[![Open In Colab](https://colab.research.google.com/assets/colab-badge.svg)](https://colab.research.google.com/github/ultimatemagic79/vit-hands-on/vit.ipynb)

In [1]:
# Google Driveのマウント
from google.colab import drive
drive.mount('/content/drive/')

Mounted at /content/drive/
[Errno 2] No such file or directory: '/content/drive/MyDrive/Colab Notebook/vit-hands-on'
/content


In [2]:
%cd '/content/drive/MyDrive/Colab Notebooks/vit-hands-on'

/content/drive/MyDrive/Colab Notebooks/vit-hands-on




---



# Vision Transformerを実装してみよう
ViTモデルを実際に実装し， CIFAR10の分類タスクを行ってみましょう．
## 1. データセット準備
画像データセット[CIFAR10](https://www.cs.toronto.edu/~kriz/cifar.html)をダウンロードして，前処理を行う.


In [8]:
# モジュールのインポート
import torch
import torch.nn as nn
import torch.nn.functional as F
import torchvision
import torchvision.transforms as transforms
from torchvision.datasets import CIFAR10
from torch.utils.data import random_split, DataLoader, Subset
import numpy as np

import warnings
warnings.filterwarnings("ignore")

In [4]:
# データロード関数を定義
## 引数batch_sizeはミニバッチの大きさ

def load_data(batch_size):

    # クラスのラベル名
    classes = ('airplane', 'automobile', 'bird', 'cat',
            'deer', 'dog', 'frog', 'horse', 'ship', 'truck')

    ## 前処理関数の準備
    transform = transforms.Compose([
        transforms.Resize((224, 224)),  # ViT に合わせて画像サイズを変更
        transforms.ToTensor(),
        transforms.Normalize(mean=[0.485, 0.456, 0.406], std=[0.229, 0.224, 0.225]),
    ])

    # CIFAR10の準備（ローカルにデータがない場合はダウンロードされる）
    # 訓練用データセット
    trainset = CIFAR10(root='./data', train=True, download=True, transform=transform)
    # 評価用データセット
    testset = CIFAR10(root='./data', train=False, download=True, transform=transform)

    # 訓練用データローダー
    trainloader = DataLoader(trainset, batch_size=batch_size, shuffle=True, num_workers=2)
    # 評価用データローダー
    testloader = DataLoader(testset, batch_size=batch_size, shuffle=False, num_workers=2)

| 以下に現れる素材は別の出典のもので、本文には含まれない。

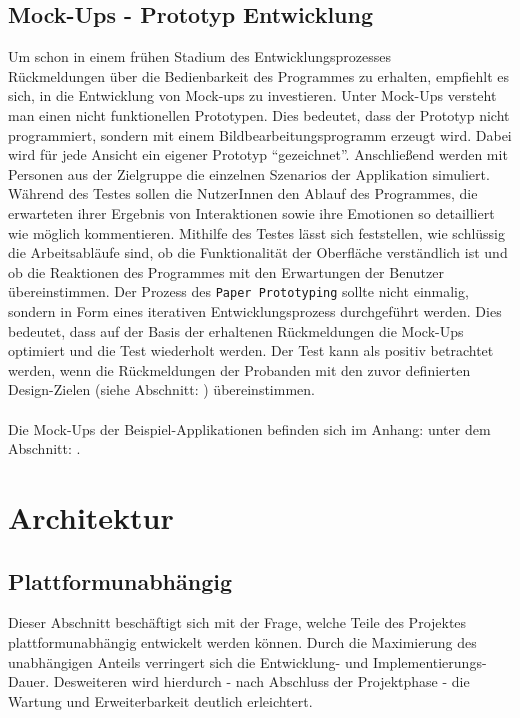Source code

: \documentclass[Bachelorarbeit.tex]{subfiles}
\begin{document}
\subsection*{Mock-Ups - Prototyp Entwicklung}
\label{sub:mockUps}
Um schon in einem frühen Stadium des Entwicklungsprozesses\\ Rückmeldungen über die Bedienbarkeit des Programmes zu erhalten, empfiehlt es sich, in die Entwicklung von Mock-ups zu investieren.
Unter Mock-Ups versteht man einen nicht funktionellen Prototypen. 
Dies bedeutet, dass der Prototyp nicht programmiert, sondern mit einem Bildbearbeitungsprogramm erzeugt wird.
Dabei wird für jede Ansicht ein eigener Prototyp "`gezeichnet"'. 
Anschließend werden mit Personen aus der Zielgruppe die einzelnen Szenarios der Applikation simuliert. 
Während des Testes sollen die NutzerInnen den Ablauf des Programmes, die erwarteten ihrer Ergebnis von Interaktionen sowie ihre Emotionen so detailliert wie möglich kommentieren.  
Mithilfe des Testes lässt sich feststellen, wie schlüssig die Arbeitsabläufe sind, ob die Funktionalität der Oberfläche verständlich ist und ob die Reaktionen des Programmes mit den Erwartungen der Benutzer übereinstimmen. 
Der Prozess des \texttt{Paper Prototyping} sollte nicht einmalig, sondern in Form eines iterativen Entwicklungsprozess durchgeführt werden. 
Dies bedeutet, dass auf der Basis der erhaltenen Rückmeldungen die Mock-Ups optimiert und die Test wiederholt werden.
Der Test kann als positiv betrachtet werden, wenn die Rückmeldungen der Probanden mit den zuvor definierten Design-Zielen (siehe Abschnitt: ) übereinstimmen.\\
\\
Die Mock-Ups der Beispiel-Applikationen befinden sich im Anhang:   unter dem Abschnitt: . 

\newpage

\section{Architektur}
\label{sec:architektur}

\subsection*{Plattformunabhängig}
Dieser Abschnitt beschäftigt sich mit der Frage, welche Teile des Projektes plattformunabhängig entwickelt werden können. 
Durch die Maximierung des unabhängigen Anteils verringert sich die Entwicklung- und Implementierungs-Dauer.
Desweiteren wird hierdurch - nach Abschluss der Projektphase - die Wartung und Erweiterbarkeit  deutlich erleichtert.
\end{document}
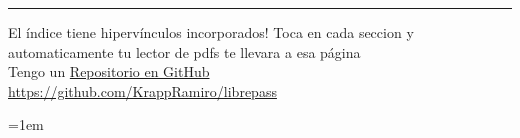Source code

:\documentclass{article}
\begin{document}



\tableofcontents		\noindent\rule{\textwidth}{0.7pt }
El índice tiene hipervínculos incorporados!
Toca en cada seccion y automaticamente tu lector de pdfs te llevara a esa página
\\[12pt] %
{\large Tengo un
\href{https://github.com/KrappRamiro/librepass}{Repositorio en GitHub}}\\
{\small \url{https://github.com/KrappRamiro/librepass}}








{
	\emergencystretch=1em %
	\printbibliography
}
\end{document}
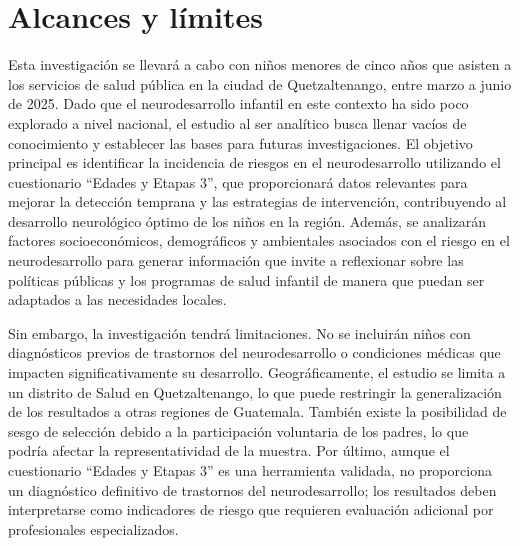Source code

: \documentclass[11pt,letterpaper]{report}
\newcommand{\tiempito}{marzo a junio de 2025}
\begin{document}
	\chapter{Alcances y límites}
Esta investigación se llevará a cabo con niños menores de cinco años que
asisten a los servicios de salud pública en la ciudad de Quetzaltenango, entre
\tiempito. Dado que el neurodesarrollo infantil en este contexto ha sido poco
explorado a nivel nacional, el estudio al ser analítico busca llenar vacíos de
conocimiento y establecer las bases para futuras investigaciones. El objetivo
principal es identificar la incidencia de riesgos en el neurodesarrollo
utilizando el cuestionario “Edades y Etapas 3”, que proporcionará datos
relevantes para mejorar la detección temprana y las estrategias de
intervención, contribuyendo al desarrollo neurológico óptimo de los niños en la
región. Además, se analizarán factores socioeconómicos, demográficos y
ambientales asociados con el riesgo en el neurodesarrollo para generar
información que invite a reflexionar sobre las políticas públicas y los
programas de salud infantil de manera que puedan ser adaptados a las
necesidades locales.

Sin embargo, la investigación tendrá limitaciones. No se incluirán niños con
diagnósticos previos de trastornos del neurodesarrollo o condiciones médicas
que impacten significativamente su desarrollo. Geográficamente, el estudio se
limita a un distrito de Salud en Quetzaltenango, lo que puede restringir la
generalización de los resultados a otras regiones de Guatemala. También existe
la posibilidad de sesgo de selección debido a la participación voluntaria de
los padres, lo que podría afectar la representatividad de la muestra. Por
último, aunque el cuestionario “Edades y Etapas 3” es una herramienta validada,
no proporciona un diagnóstico definitivo de trastornos del neurodesarrollo; los
resultados deben interpretarse como indicadores de riesgo que requieren
evaluación adicional por profesionales especializados.

\printbibliography
\end{document}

    return (trainloader, testloader, classes)

In [6]:
trainloader, testloader, classs = load_data(64)

Downloading https://www.cs.toronto.edu/~kriz/cifar-10-python.tar.gz to ./data/cifar-10-python.tar.gz


100%|██████████| 170498071/170498071 [00:10<00:00, 16079236.37it/s]


Extracting ./data/cifar-10-python.tar.gz to ./data
Files already downloaded and verified


## 2. VisionTransformerの定義
実際に学習するVisionTransformerモデルを定義してみよう．ViTの全体像は以下のようになっており，

* Patch Embedding
* Positional Encoding
* Transformer Encoder
* Head

の大きく四つを組み立てることで作ることができます．
![](https://production-media.paperswithcode.com/methods/Screen_Shot_2021-01-26_at_9.43.31_PM_uI4jjMq.png)


### Patch Embedding

In [None]:
# Patch Embedding
class PatchEmbedding(nn.Module):
    def __init__():
      pass
    def forward():
      pass

#### 例

In [9]:
class PatchEmbedding(nn.Module):
    def __init__(self, img_size=224, patch_size=16, in_chans=3, embed_dim=768):
        super().__init__()
        self.img_size = img_size
        self.patch_size = patch_size
        self.n_patches = (img_size // patch_size) ** 2
        self.proj = nn.Conv2d(in_chans, embed_dim, kernel_size=patch_size, stride=patch_size)

    def forward(self, x):
        x = self.proj(x)  # (B, C, H, W)
        x = x.flatten(2)  # (B, C, N)
        x = x.transpose(1, 2)  # (B, N, C)
        return x

### Positional Encoding

In [None]:
# Positional Encoding
class PositionalEncoding(nn.Module):
    def __init__():
        pass
    def forward():
        pass

#### 例

In [10]:
class PositionalEncoding(nn.Module):
    def __init__(self, d_model, max_len=5000):
        super().__init__()
        self.encoding = torch.zeros(max_len, d_model)
        position = torch.arange(0, max_len, dtype=torch.float).unsqueeze(1)
        div_term = torch.exp(torch.arange(0, d_model, 2).float() * (-math.log(10000.0) / d_model))
        self.encoding[:, 0::2] = torch.sin(position * div_term)
        self.encoding[:, 1::2] = torch.cos(position * div_term)
        self.encoding = self.encoding.unsqueeze(0)

    def forward(self, x):
        return x + self.encoding[:, :x.size(1)].detach()

### Encoder

In [None]:
# Transformer Encoder
class TransformerEncoder(nn.Module):
    def __init__():
        pass
    def forward():
        pass

#### 例

In [11]:
class TransformerEncoder(nn.Module):
    def __init__(self, embed_dim, num_heads, ff_dim, dropout=0.1):
        super().__init__()
        self.norm1 = nn.LayerNorm(embed_dim)
        self.attn = nn.MultiheadAttention(embed_dim, num_heads, dropout)
        self.norm2 = nn.LayerNorm(embed_dim)
        self.ff = nn.Sequential(
            nn.Linear(embed_dim, ff_dim),
            nn.ReLU(),
            nn.Linear(ff_dim, embed_dim),
        )
        self.dropout = nn.Dropout(dropout)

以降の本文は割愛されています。